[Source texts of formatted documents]
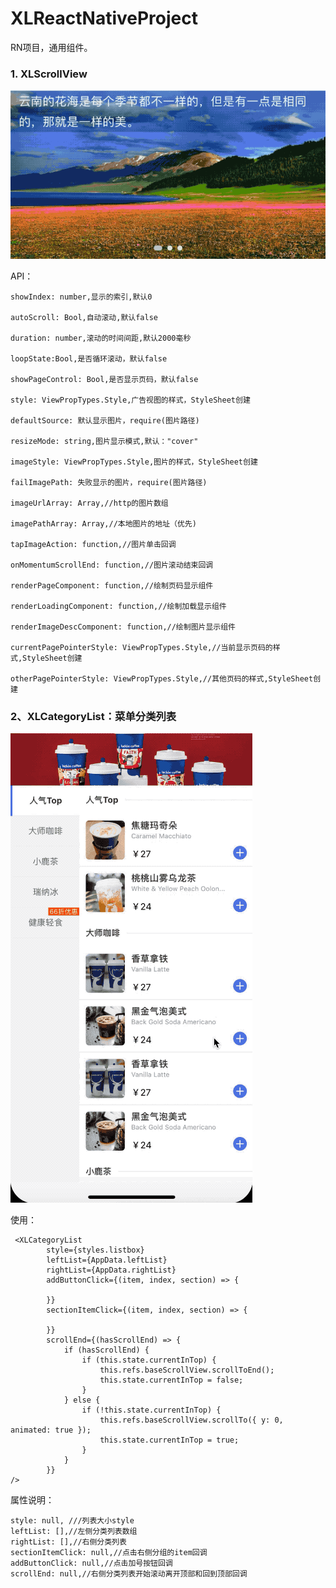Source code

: # XLReactNativeProject
RN项目，通用组件。

### 1. XLScrollView

![banner](https://github.com/HeXiuLian/XLReactNativeProject/blob/master/README_Source/banner.gif)


API：

```
showIndex: number,显示的索引,默认0

autoScroll: Bool,自动滚动,默认false

duration: number,滚动的时间间距,默认2000毫秒

loopState:Bool,是否循环滚动，默认false

showPageControl: Bool,是否显示页码，默认false

style: ViewPropTypes.Style,广告视图的样式，StyleSheet创建

defaultSource: 默认显示图片，require(图片路径)

resizeMode: string,图片显示模式,默认："cover"

imageStyle: ViewPropTypes.Style,图片的样式，StyleSheet创建

failImagePath: 失败显示的图片，require(图片路径)

imageUrlArray: Array,//http的图片数组

imagePathArray: Array,//本地图片的地址（优先)

tapImageAction: function,//图片单击回调

onMomentumScrollEnd: function,//图片滚动结束回调

renderPageComponent: function,//绘制页码显示组件

renderLoadingComponent: function,//绘制加载显示组件

renderImageDescComponent: function,//绘制图片显示组件

currentPagePointerStyle: ViewPropTypes.Style,//当前显示页码的样式,StyleSheet创建

otherPagePointerStyle: ViewPropTypes.Style,//其他页码的样式,StyleSheet创建

```

### 2、XLCategoryList：菜单分类列表

![菜单](https://github.com/HeXiuLian/XLReactNativeProject/blob/master/README_Source/menuList.gif)

使用：

```
 <XLCategoryList
        style={styles.listbox}
        leftList={AppData.leftList}
        rightList={AppData.rightList}
        addButtonClick={(item, index, section) => {

        }}
        sectionItemClick={(item, index, section) => {

        }}
        scrollEnd={(hasScrollEnd) => {
            if (hasScrollEnd) {
                if (this.state.currentInTop) {
                    this.refs.baseScrollView.scrollToEnd();
                    this.state.currentInTop = false;
                }
            } else {
                if (!this.state.currentInTop) {
                    this.refs.baseScrollView.scrollTo({ y: 0, animated: true });
                    this.state.currentInTop = true;
                }
            }
        }}
/>

```
属性说明：

```
style: null, ///列表大小style
leftList: [],//左侧分类列表数组
rightList: [],//右侧分类列表
sectionItemClick: null,//点击右侧分组的item回调
addButtonClick: null,//点击加号按钮回调
scrollEnd: null,//右侧分类列表开始滚动离开顶部和回到顶部回调
```



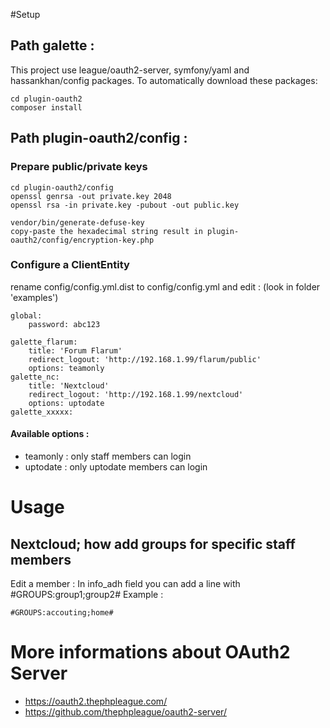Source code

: #Setup

## Path galette :

This project use league/oauth2-server, symfony/yaml and hassankhan/config packages.
To automatically download these packages:
```
cd plugin-oauth2
composer install
```

## Path plugin-oauth2/config :

### Prepare public/private keys

```
cd plugin-oauth2/config
openssl genrsa -out private.key 2048
openssl rsa -in private.key -pubout -out public.key

vendor/bin/generate-defuse-key
copy-paste the hexadecimal string result in plugin-oauth2/config/encryption-key.php
```

### Configure a ClientEntity
rename config/config.yml.dist to config/config.yml and edit : (look in folder 'examples')
```
global:
    password: abc123
    
galette_flarum:
    title: 'Forum Flarum'
    redirect_logout: 'http://192.168.1.99/flarum/public'
    options: teamonly
galette_nc:
    title: 'Nextcloud'
    redirect_logout: 'http://192.168.1.99/nextcloud'
    options: uptodate
galette_xxxxx:

```

#### Available options :
* teamonly : only staff members can login
* uptodate : only uptodate members can login

# Usage

## Nextcloud; how add groups for specific staff members
Edit a member : In info_adh field you can add a line with #GROUPS:group1;group2#
Example :
```
#GROUPS:accouting;home#
```

# More informations about OAuth2 Server
* https://oauth2.thephpleague.com/
* https://github.com/thephpleague/oauth2-server/
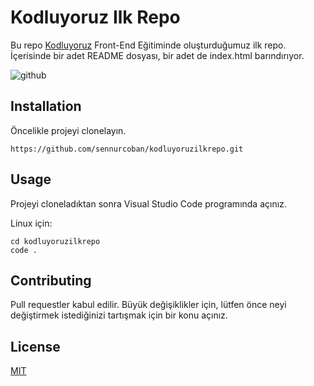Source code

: # **Kodluyoruz Ilk Repo**

Bu repo [Kodluyoruz](https://www.kodluyoruz.org/) Front-End Eğitiminde oluşturduğumuz ilk repo. İçerisinde bir adet README dosyası, bir adet de index.html barındırıyor.


![github](https://user-images.githubusercontent.com/62256886/115955655-926afc00-a500-11eb-8889-8cc03f2d06ee.png)

## **Installation**


Öncelikle projeyi clonelayın.

```ptyhon
https://github.com/sennurcoban/kodluyoruzilkrepo.git
```

## **Usage**


Projeyi cloneladıktan sonra Visual Studio Code programında açınız.

Linux için:

```ptyhon
cd kodluyoruzilkrepo
code .
```
## **Contributing**


Pull requestler kabul edilir. Büyük değişiklikler için, lütfen önce neyi değiştirmek istediğinizi tartışmak için bir konu açınız.

## **License**


[MIT](https://www.mit.gov.tr/)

How to complete this task -
Only lines containing the string "openssl" belong in the answer; find them in the data above and copy them.

Response to the task -
openssl genrsa -out private.key 2048
openssl rsa -in private.key -pubout -out public.key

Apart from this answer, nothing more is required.